PCAST has already put together its first report, on the government's H1N1 pandemic strategy. Other topics likely to be high on its agenda include how science can help the economic recovery, and how best to deliver on Obama's ambitious climate and energy research portfolio.

Opening the meeting on 6 August, co-chair John Holdren called the council "a spectacular cast of leaders of our science, technology and innovation communities". Holdren, who is Obama's chief science adviser, chairs PCAST with Harold Varmus, former director of the National Institutes of Health in Bethesda, Maryland, and Eric Lander, director of the Broad Institute in Cambridge, Massachusetts. The full group boasts three Nobel laureates and 16 members of the national academies of science, engineering or medicine.

The new PCAST "has a great membership and outstanding co-chairs, but its ability to influence events depends on who listens", cautions John Marburger, who co-chaired the previous incarnation of PCAST as the science adviser to President George W. Bush. PCAST's success or failure depends mainly on its access to the president and on its interactions with various other advisory groups within the administration. These include the Office of Science & Technology Policy, which Holdren directs, and the National Science and Technology Council, composed mainly of the heads of agencies that deal with scientific matters, along with the US vice-president.
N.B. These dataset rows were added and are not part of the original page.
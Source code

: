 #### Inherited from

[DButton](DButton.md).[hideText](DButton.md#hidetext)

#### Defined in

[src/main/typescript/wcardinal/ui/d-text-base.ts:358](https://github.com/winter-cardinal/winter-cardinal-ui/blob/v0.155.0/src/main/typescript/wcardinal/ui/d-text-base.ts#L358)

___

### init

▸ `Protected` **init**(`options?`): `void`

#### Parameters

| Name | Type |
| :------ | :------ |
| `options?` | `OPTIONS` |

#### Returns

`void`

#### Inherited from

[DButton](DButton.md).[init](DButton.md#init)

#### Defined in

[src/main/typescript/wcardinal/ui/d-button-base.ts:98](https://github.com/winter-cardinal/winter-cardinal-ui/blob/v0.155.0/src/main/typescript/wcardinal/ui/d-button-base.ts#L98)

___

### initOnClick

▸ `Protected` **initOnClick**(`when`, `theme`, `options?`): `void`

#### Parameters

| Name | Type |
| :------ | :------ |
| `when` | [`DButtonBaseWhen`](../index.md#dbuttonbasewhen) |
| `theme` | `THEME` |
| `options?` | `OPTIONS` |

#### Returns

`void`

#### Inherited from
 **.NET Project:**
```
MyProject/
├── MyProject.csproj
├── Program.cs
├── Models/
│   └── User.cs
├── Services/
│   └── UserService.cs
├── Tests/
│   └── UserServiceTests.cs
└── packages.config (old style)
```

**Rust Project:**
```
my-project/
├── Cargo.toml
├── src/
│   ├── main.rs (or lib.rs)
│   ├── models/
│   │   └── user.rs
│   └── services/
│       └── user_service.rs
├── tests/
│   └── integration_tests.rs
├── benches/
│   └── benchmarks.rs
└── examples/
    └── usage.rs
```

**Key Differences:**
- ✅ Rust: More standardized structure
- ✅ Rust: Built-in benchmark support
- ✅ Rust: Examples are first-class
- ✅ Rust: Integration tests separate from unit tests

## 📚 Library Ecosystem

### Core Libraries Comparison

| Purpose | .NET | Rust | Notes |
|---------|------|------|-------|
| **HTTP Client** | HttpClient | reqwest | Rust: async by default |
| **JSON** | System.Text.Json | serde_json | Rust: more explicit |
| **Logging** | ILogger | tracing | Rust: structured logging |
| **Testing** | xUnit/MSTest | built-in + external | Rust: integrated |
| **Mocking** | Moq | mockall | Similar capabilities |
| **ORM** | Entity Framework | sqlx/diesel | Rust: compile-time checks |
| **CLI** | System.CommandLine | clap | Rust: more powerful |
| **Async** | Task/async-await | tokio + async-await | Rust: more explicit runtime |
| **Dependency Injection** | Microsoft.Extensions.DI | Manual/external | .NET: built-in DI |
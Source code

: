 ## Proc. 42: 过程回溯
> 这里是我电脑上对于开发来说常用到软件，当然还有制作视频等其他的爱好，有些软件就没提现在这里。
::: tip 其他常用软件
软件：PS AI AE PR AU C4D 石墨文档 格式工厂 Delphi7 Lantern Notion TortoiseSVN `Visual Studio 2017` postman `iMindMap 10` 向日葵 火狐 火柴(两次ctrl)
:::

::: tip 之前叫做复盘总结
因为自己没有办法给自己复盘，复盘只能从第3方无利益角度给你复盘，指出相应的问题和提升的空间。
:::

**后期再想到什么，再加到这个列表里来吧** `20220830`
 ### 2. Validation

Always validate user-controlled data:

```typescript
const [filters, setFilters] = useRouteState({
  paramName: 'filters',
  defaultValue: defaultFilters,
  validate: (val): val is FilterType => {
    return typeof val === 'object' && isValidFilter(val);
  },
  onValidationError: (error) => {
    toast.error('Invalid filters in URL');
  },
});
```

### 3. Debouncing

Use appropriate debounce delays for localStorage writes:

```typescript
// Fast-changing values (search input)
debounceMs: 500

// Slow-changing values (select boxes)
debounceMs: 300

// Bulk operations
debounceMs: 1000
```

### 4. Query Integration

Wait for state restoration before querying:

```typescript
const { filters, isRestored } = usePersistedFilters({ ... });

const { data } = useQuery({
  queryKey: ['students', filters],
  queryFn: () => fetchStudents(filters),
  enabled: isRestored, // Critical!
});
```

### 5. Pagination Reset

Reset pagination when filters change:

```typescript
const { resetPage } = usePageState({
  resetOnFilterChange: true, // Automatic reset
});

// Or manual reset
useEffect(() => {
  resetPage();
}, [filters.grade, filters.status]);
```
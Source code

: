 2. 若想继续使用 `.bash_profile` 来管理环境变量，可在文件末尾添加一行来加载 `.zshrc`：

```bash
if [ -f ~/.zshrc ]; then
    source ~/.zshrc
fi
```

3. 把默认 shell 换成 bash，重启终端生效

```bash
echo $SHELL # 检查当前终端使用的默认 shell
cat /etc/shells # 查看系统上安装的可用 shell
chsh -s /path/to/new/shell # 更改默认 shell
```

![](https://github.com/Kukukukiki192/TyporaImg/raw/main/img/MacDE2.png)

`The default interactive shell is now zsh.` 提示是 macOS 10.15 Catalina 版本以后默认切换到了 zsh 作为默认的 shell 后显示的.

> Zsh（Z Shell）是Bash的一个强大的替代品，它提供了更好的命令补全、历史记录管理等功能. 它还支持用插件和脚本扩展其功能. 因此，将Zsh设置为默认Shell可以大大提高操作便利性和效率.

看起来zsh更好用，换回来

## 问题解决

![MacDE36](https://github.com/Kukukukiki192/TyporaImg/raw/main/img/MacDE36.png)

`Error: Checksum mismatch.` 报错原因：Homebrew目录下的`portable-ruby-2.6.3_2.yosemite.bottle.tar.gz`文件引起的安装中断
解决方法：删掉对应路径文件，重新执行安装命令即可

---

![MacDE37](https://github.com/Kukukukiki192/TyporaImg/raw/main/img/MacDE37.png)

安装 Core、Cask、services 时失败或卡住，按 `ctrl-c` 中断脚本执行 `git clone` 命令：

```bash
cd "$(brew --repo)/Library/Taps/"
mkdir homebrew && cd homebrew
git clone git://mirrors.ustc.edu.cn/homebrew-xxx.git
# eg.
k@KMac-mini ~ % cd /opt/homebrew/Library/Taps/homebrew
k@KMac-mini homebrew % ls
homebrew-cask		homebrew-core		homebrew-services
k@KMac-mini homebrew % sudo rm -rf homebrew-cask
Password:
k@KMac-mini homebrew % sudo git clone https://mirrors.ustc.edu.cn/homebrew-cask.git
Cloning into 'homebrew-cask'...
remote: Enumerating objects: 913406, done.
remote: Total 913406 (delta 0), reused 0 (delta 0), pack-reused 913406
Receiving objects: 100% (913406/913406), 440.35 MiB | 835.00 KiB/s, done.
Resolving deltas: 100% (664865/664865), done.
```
Last November, Marburger and the other outgoing PCAST co-chair, venture capitalist Floyd Kvamme, left a memo offering their successors some advice, including limiting the number of members: under Bush, the council launched in December 2001 with 24 members and expanded to 35 in 2005. PCAST's previous incarnation focused more on technology advice, and it included fewer academic scientists and more business executives.

"The best thing about this PCAST is that it's up and running earlier in the term than the previous one," says Marburger. At the meeting last week, Holdren said that the council's speedy formation was a clear signal that Obama thinks that science and technology are crucial in addressing global challenges. On 7 August, the council met with the president for a little over an hour.

PCAST's H1N1 report had been commissioned by Obama in late June. Shortly after, the council met for two days with around a dozen experts in public health, virology and other key fields. The report, which has not yet been made public, was delivered two weeks later and addressed the value of scenario planning, communicating complex messages to the public and policy-makers, and the types of legal, social, financial and other factors that could get in the way of responding to a pandemic. "Everyone felt that it was probably the best response ever to an epidemic event," says Lander.

Last week's meeting saw council members suggesting future subjects that could attract their scrutiny. Barbara Schaal, a plant geneticist at Washington University in St Louis, suggested weighing in on the research agenda for the proposed National Institute for Food and Agriculture, an institute authorized within the US Department of Agriculture but not yet funded. Lander, also a geneticist, suggested looking at governmental approaches to cancer research, including evaluating whether the most creative approaches get support in their early days. And geochemist Daniel Schrag of Harvard University suggested tackling national strategies for research into adaptation to cope with the effects of climate change. The next PCAST meeting is slated for late October.